What is expected:
The entries below contain a line with "### Success Metrics" and a line with "dans l'interface utilisateur.". Retype exactly everything from the first down to the second, both included, and nothing else.

*** Opening Task input ***

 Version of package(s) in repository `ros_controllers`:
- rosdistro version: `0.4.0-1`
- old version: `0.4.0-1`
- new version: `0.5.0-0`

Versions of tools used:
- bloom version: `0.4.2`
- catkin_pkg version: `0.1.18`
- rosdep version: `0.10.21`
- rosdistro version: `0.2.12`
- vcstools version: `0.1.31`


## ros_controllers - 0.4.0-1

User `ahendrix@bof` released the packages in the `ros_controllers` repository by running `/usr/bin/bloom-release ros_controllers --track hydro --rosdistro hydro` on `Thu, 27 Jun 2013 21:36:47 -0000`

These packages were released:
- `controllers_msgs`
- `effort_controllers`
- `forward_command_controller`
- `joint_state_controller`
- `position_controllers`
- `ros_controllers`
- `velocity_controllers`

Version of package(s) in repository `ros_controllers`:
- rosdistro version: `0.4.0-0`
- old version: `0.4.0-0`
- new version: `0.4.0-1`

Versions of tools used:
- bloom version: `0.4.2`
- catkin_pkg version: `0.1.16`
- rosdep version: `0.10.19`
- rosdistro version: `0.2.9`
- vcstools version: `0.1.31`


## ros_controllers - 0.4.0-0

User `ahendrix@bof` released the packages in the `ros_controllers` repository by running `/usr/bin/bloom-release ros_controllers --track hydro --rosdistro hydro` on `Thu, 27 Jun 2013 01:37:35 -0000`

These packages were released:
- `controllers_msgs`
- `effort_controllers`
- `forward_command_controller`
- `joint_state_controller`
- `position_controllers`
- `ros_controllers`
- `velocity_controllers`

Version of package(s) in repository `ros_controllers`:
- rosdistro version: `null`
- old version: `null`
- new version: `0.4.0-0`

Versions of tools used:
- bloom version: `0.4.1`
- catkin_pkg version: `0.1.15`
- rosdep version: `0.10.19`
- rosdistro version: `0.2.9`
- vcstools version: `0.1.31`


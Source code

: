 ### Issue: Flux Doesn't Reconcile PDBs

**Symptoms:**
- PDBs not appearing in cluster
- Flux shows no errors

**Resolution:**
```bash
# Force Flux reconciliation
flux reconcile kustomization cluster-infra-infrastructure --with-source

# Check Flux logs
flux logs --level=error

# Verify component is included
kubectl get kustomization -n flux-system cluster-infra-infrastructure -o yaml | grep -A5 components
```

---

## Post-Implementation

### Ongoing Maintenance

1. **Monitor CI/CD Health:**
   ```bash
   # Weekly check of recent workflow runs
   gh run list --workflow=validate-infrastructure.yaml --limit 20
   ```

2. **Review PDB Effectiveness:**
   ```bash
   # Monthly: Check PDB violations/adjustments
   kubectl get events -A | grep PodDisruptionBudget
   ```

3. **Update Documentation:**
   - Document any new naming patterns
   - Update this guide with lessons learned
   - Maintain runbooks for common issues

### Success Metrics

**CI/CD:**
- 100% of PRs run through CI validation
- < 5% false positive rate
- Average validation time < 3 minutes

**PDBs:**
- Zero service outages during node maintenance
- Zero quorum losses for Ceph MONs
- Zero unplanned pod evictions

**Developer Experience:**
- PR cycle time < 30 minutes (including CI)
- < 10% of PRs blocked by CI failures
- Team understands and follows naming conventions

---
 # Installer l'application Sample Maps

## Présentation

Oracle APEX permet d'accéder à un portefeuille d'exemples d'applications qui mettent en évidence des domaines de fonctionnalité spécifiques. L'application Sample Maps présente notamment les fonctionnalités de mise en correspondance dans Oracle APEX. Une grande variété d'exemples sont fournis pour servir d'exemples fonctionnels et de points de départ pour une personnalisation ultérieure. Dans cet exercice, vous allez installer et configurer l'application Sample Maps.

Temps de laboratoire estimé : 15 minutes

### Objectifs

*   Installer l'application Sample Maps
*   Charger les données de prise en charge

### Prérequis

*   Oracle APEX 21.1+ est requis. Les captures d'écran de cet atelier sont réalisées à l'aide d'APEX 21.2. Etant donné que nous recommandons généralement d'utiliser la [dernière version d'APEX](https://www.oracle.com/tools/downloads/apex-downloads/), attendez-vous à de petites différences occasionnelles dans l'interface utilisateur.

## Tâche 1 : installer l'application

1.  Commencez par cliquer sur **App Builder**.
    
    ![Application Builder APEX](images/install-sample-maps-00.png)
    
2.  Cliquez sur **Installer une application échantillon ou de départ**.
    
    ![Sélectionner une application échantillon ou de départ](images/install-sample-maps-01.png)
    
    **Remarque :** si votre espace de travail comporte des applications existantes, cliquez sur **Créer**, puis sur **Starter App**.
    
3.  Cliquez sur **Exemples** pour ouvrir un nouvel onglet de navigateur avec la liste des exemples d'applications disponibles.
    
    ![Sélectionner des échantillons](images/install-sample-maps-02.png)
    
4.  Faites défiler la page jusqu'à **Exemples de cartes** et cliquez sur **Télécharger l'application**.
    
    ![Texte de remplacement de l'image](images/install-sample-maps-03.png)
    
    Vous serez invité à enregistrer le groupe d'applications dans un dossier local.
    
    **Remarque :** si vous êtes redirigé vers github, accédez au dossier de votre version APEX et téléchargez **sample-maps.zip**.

*** Closing Task input ***

Result for this exercise:
### Success Metrics

**CI/CD:**
- 100% of PRs run through CI validation
- < 5% false positive rate
- Average validation time < 3 minutes

**PDBs:**
- Zero service outages during node maintenance
- Zero quorum losses for Ceph MONs
- Zero unplanned pod evictions

**Developer Experience:**
- PR cycle time < 30 minutes (including CI)
- < 10% of PRs blocked by CI failures
- Team understands and follows naming conventions

---
 # Installer l'application Sample Maps

## Présentation

Oracle APEX permet d'accéder à un portefeuille d'exemples d'applications qui mettent en évidence des domaines de fonctionnalité spécifiques. L'application Sample Maps présente notamment les fonctionnalités de mise en correspondance dans Oracle APEX. Une grande variété d'exemples sont fournis pour servir d'exemples fonctionnels et de points de départ pour une personnalisation ultérieure. Dans cet exercice, vous allez installer et configurer l'application Sample Maps.

Temps de laboratoire estimé : 15 minutes

### Objectifs

*   Installer l'application Sample Maps
*   Charger les données de prise en charge

### Prérequis

*   Oracle APEX 21.1+ est requis. Les captures d'écran de cet atelier sont réalisées à l'aide d'APEX 21.2. Etant donné que nous recommandons généralement d'utiliser la [dernière version d'APEX](https://www.oracle.com/tools/downloads/apex-downloads/), attendez-vous à de petites différences occasionnelles dans l'interface utilisateur.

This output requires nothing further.